Les Petits Pouvoirs, signé Charlotte Lagrange et mis en scène avec maîtrise par ses soins n’est pas pour autant une pièce à thèse, démontrant l’injustice et les rapports de domination au travail. C’est au cœur d’une histoire à suspense, tendue jusqu’à la corde, qui avance par petites touches et pose ses pions au fil des scènes que se dévoilent dans toute leur ambivalence et leur complexité les relations de pouvoir, la question de la place de chacun, les jeux de séduction et de manipulation, les mécanismes d’appropriation du talent de l’autre. Très rapidement, le duo initial mute en trio avec l’arrivée d’une jeune apprentie, tout juste sortie de l’école. Ambitieuse et douée, elle se retrouve mêlée aux rivalités qui gangrènent l’agence et à un passionnant appel à projet, objet de fantasme partagé : la réhabilitation d’une île japonaise désertée par ses habitants.

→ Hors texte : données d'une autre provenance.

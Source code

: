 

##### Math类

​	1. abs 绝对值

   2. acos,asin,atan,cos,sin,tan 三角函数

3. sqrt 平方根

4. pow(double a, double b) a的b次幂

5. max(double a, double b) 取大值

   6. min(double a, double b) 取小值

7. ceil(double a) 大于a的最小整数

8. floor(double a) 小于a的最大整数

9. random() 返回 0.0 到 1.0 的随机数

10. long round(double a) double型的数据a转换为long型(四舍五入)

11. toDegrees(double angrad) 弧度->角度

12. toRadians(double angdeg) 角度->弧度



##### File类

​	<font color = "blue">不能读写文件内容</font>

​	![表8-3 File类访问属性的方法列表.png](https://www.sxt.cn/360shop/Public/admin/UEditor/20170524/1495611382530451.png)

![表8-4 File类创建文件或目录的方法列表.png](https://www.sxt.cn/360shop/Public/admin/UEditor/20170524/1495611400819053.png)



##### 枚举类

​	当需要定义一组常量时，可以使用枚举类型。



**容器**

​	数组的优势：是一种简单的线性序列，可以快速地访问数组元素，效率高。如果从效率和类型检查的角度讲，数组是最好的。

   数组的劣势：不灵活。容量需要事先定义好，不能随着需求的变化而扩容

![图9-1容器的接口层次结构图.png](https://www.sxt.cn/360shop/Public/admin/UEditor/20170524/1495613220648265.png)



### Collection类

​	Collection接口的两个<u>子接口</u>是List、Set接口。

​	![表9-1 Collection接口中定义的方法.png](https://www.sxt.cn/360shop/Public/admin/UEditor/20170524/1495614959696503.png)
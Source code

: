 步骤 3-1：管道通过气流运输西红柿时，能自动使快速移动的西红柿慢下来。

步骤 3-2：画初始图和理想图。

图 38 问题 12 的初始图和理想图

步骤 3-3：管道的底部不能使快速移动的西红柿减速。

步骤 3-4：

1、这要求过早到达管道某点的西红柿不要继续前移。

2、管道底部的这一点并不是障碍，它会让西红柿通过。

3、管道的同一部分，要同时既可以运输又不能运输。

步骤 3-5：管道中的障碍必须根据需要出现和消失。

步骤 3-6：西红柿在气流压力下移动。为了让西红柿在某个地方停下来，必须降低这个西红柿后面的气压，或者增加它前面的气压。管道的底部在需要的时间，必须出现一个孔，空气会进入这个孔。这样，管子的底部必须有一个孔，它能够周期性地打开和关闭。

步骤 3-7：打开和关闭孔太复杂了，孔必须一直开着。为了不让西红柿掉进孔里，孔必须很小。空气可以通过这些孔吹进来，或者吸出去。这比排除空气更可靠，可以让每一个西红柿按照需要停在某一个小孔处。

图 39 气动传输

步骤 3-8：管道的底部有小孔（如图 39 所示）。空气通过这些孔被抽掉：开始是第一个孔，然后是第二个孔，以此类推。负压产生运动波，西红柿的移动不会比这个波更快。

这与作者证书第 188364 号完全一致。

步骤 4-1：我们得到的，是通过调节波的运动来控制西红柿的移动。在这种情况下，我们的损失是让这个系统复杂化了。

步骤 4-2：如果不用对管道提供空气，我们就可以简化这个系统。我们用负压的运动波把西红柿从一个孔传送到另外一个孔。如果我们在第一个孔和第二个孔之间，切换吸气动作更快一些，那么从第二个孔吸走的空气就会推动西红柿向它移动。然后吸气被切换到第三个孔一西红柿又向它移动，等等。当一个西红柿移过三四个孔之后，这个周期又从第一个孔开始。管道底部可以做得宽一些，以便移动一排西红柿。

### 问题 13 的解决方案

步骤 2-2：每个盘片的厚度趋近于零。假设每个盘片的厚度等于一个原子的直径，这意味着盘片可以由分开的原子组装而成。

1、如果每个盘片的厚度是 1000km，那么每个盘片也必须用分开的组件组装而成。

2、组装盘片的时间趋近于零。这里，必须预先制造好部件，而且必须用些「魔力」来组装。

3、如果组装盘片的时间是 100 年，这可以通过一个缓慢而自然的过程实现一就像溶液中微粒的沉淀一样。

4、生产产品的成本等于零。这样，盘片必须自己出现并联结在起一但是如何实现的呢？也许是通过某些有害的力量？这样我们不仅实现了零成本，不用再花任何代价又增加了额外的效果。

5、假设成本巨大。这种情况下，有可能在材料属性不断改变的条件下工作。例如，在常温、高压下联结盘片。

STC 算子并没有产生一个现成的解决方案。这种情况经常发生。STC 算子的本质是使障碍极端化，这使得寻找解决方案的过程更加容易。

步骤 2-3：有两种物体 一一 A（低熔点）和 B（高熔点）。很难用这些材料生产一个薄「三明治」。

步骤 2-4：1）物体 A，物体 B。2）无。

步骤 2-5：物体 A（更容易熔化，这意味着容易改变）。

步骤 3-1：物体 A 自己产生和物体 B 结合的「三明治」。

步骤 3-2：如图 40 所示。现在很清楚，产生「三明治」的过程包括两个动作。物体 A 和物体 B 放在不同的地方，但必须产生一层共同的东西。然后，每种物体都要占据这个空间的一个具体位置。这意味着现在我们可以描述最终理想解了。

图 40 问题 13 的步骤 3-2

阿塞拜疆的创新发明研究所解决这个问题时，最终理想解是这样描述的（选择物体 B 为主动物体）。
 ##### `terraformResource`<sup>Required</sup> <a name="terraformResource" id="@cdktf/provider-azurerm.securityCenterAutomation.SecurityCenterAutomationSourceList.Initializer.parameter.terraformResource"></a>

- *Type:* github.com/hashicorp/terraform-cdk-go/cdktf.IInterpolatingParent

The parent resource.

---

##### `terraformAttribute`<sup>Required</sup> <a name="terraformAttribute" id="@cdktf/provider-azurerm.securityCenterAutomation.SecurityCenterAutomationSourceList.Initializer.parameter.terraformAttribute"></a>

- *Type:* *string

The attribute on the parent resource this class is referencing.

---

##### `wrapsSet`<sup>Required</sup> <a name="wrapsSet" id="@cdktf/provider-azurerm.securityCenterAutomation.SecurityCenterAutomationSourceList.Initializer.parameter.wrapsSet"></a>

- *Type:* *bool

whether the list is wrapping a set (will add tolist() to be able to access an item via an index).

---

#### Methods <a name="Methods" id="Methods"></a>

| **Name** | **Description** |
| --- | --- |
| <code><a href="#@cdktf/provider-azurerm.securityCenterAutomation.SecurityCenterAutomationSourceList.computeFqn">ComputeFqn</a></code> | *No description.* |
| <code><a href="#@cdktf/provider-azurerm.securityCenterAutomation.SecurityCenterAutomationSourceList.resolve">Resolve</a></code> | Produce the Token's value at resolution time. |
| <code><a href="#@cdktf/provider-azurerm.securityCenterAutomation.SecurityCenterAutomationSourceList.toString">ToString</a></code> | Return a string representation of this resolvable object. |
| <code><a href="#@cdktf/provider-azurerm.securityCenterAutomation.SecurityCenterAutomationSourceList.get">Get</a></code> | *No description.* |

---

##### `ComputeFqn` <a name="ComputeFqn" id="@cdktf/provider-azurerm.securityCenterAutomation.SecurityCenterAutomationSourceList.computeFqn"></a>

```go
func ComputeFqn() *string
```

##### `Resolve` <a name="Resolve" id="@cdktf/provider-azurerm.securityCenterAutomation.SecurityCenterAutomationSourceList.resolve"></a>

Au cœur de ces situations prosaïques et réalistes, se glissent subrepticement des scènes fantasmatiques et mystérieuses, visions du futur ou réminiscences du passé, qui font évoluer le spectacle vers le thriller onirique sur fond de folklore japonais. Le trouble s’immisce et vient perforer les repères du début, nimber le climat initial d’un brouillard de doutes, faire vriller cette ambiance d’entreprise où l’on croyait avoir ses marques. Tout semble déteindre sur tout, la vie privée de la jeune fille est entachée par son immersion professionnelle, le drame couve, le maillage se resserre, ce qui se trame est aussi inquiétant que ce couteau à sushis qui nous nargue, la métamorphose du décor envahi par les vapeurs fumantes du onsen (ces bains traditionnels japonais dans des sources volcaniques) et cette menace latente dont on ne sait d’où elle vient contribuent à l’atmosphère suffocante qui petit à petit nous étreint.
Les comédiens, qui portent ce récit troué de secrets, de non dits, d’énigmes, sont remarquables. A la fois très concrets et ambigus, ils parviennent à jouer sur le fil de cette zone intermédiaire entre la face et le caché, à donner à la pièce de Charlotte Lagrange toute sa dualité intrinsèque. Et par la même occasion, par le plaisir de la fiction, nous inviter à la réflexion, non seulement sur les dynamiques de domination mais également, et c’est très intéressant, sur sa transmission d’une génération à l’autre. Ce glissement, au cœur de la dramaturgie du spectacle, imprègne tout, la scénographie, le récit, le jeu des comédien.nes, et nous. Comme un engrenage puissant, un terreau où pousse la violence la plus crue, résultat d’une violence sociétale admise. Charlotte Lagrange envoie valser le “civilisé” en prenant appui dessus pour mieux explorer, par le biais de l’écriture dramatique, les ressorts de ce qui nous lie… et nous délie.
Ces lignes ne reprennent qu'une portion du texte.